- _Directions_
From the first line of the material below through the line containing "- 먼저 들어온 것이 먼저 나가는 FIFO 원칙 적용", print every line exactly as it stands, but no pictures.

........

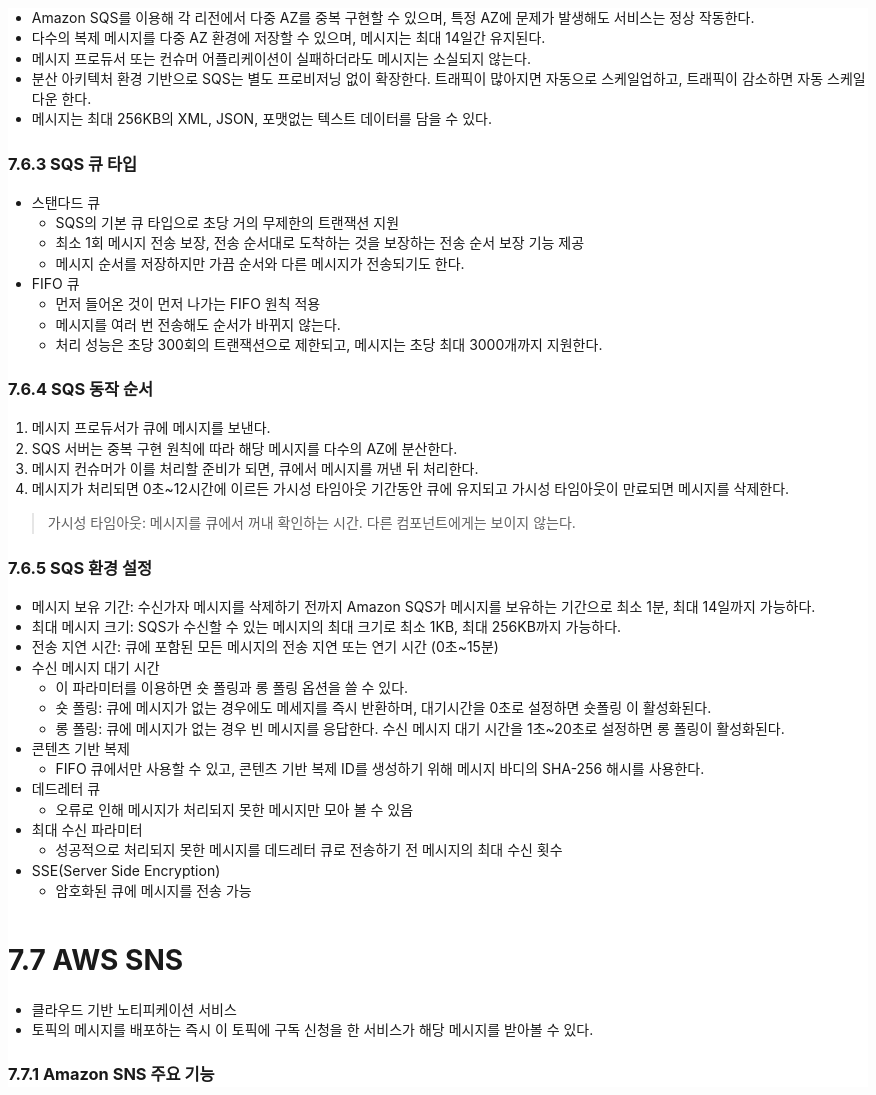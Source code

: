 - Amazon SQS를 이용해 각 리전에서 다중 AZ를 중복 구현할 수 있으며, 특정 AZ에 문제가 발생해도 서비스는 정상 작동한다.
- 다수의 복제 메시지를 다중 AZ 환경에 저장할 수 있으며, 메시지는 최대 14일간 유지된다.
- 메시지 프로듀서 또는 컨슈머 어플리케이션이 실패하더라도 메시지는 소실되지 않는다.
- 분산 아키텍처 환경 기반으로 SQS는 별도 프로비저닝 없이 확장한다. 트래픽이 많아지면 자동으로 스케일업하고, 트래픽이 감소하면 자동 스케일다운 한다.
- 메시지는 최대  256KB의 XML, JSON, 포맷없는 텍스트 데이터를 담을 수 있다.

### 7.6.3 SQS 큐 타입

- 스탠다드 큐
    - SQS의 기본 큐 타입으로 초당 거의 무제한의 트랜잭션 지원
    - 최소 1회 메시지 전송 보장, 전송 순서대로 도착하는 것을 보장하는 전송 순서 보장 기능 제공
    - 메시지 순서를 저장하지만 가끔 순서와 다른 메시지가 전송되기도 한다.
- FIFO 큐
    - 먼저 들어온 것이 먼저 나가는 FIFO 원칙 적용
    - 메시지를 여러 번 전송해도 순서가 바뀌지 않는다.
    - 처리 성능은 초당 300회의 트랜잭션으로 제한되고, 메시지는 초당 최대 3000개까지 지원한다.

### 7.6.4 SQS 동작 순서

1. 메시지 프로듀서가 큐에 메시지를 보낸다.
2. SQS 서버는 중복 구현 원칙에 따라 해당 메시지를 다수의 AZ에 분산한다.
3. 메시지 컨슈머가 이를 처리할 준비가 되면, 큐에서 메시지를 꺼낸 뒤 처리한다.
4. 메시지가 처리되면 0초~12시간에 이르든 가시성 타임아웃 기간동안 큐에 유지되고 가시성 타임아웃이 만료되면 메시지를 삭제한다.

> 가시성 타임아웃: 메시지를 큐에서 꺼내 확인하는 시간. 다른 컴포넌트에게는 보이지 않는다.
> 

### 7.6.5 SQS 환경 설정

- 메시지 보유 기간: 수신가자 메시지를 삭제하기 전까지 Amazon SQS가 메시지를 보유하는 기간으로 최소 1분, 최대 14일까지 가능하다.
- 최대 메시지 크기: SQS가 수신할 수 있는 메시지의 최대 크기로 최소 1KB, 최대 256KB까지 가능하다.
- 전송 지연 시간: 큐에 포함된 모든 메시지의 전송 지연 또는 연기 시간 (0초~15분)
- 수신 메시지 대기 시간
    - 이 파라미터를 이용하면 숏 폴링과 롱 폴링 옵션을 쓸 수 있다.
    - 숏 폴링: 큐에 메시지가 없는 경우에도 메세지를 즉시 반환하며, 대기시간을 0초로 설정하면 숏폴링 이 활성화된다.
    - 롱 폴링: 큐에 메시지가 없는 경우 빈 메시지를 응답한다. 수신 메시지 대기 시간을 1초~20초로 설정하면 롱 폴링이 활성화된다.
- 콘텐츠 기반 복제
    - FIFO 큐에서만 사용할 수 있고, 콘텐츠 기반 복제 ID를 생성하기 위해 메시지 바디의 SHA-256 해시를 사용한다.
- 데드레터 큐
    - 오류로 인해 메시지가 처리되지 못한 메시지만 모아 볼 수 있음
- 최대 수신 파라미터
    - 성공적으로 처리되지 못한 메시지를 데드레터 큐로 전송하기 전 메시지의 최대 수신 횟수
- SSE(Server Side Encryption)
    - 암호화된 큐에 메시지를 전송 가능

# 7.7 AWS SNS

- 클라우드 기반 노티피케이션 서비스
- 토픽의 메시지를 배포하는 즉시 이 토픽에 구독 신청을 한 서비스가 해당 메시지를 받아볼 수 있다.


### 7.7.1 Amazon SNS 주요 기능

........

- _Solved problem_
Source code

: - Amazon SQS를 이용해 각 리전에서 다중 AZ를 중복 구현할 수 있으며, 특정 AZ에 문제가 발생해도 서비스는 정상 작동한다.
- 다수의 복제 메시지를 다중 AZ 환경에 저장할 수 있으며, 메시지는 최대 14일간 유지된다.
- 메시지 프로듀서 또는 컨슈머 어플리케이션이 실패하더라도 메시지는 소실되지 않는다.
- 분산 아키텍처 환경 기반으로 SQS는 별도 프로비저닝 없이 확장한다. 트래픽이 많아지면 자동으로 스케일업하고, 트래픽이 감소하면 자동 스케일다운 한다.
- 메시지는 최대  256KB의 XML, JSON, 포맷없는 텍스트 데이터를 담을 수 있다.

### 7.6.3 SQS 큐 타입

- 스탠다드 큐
    - SQS의 기본 큐 타입으로 초당 거의 무제한의 트랜잭션 지원
    - 최소 1회 메시지 전송 보장, 전송 순서대로 도착하는 것을 보장하는 전송 순서 보장 기능 제공
    - 메시지 순서를 저장하지만 가끔 순서와 다른 메시지가 전송되기도 한다.
- FIFO 큐
    - 먼저 들어온 것이 먼저 나가는 FIFO 원칙 적용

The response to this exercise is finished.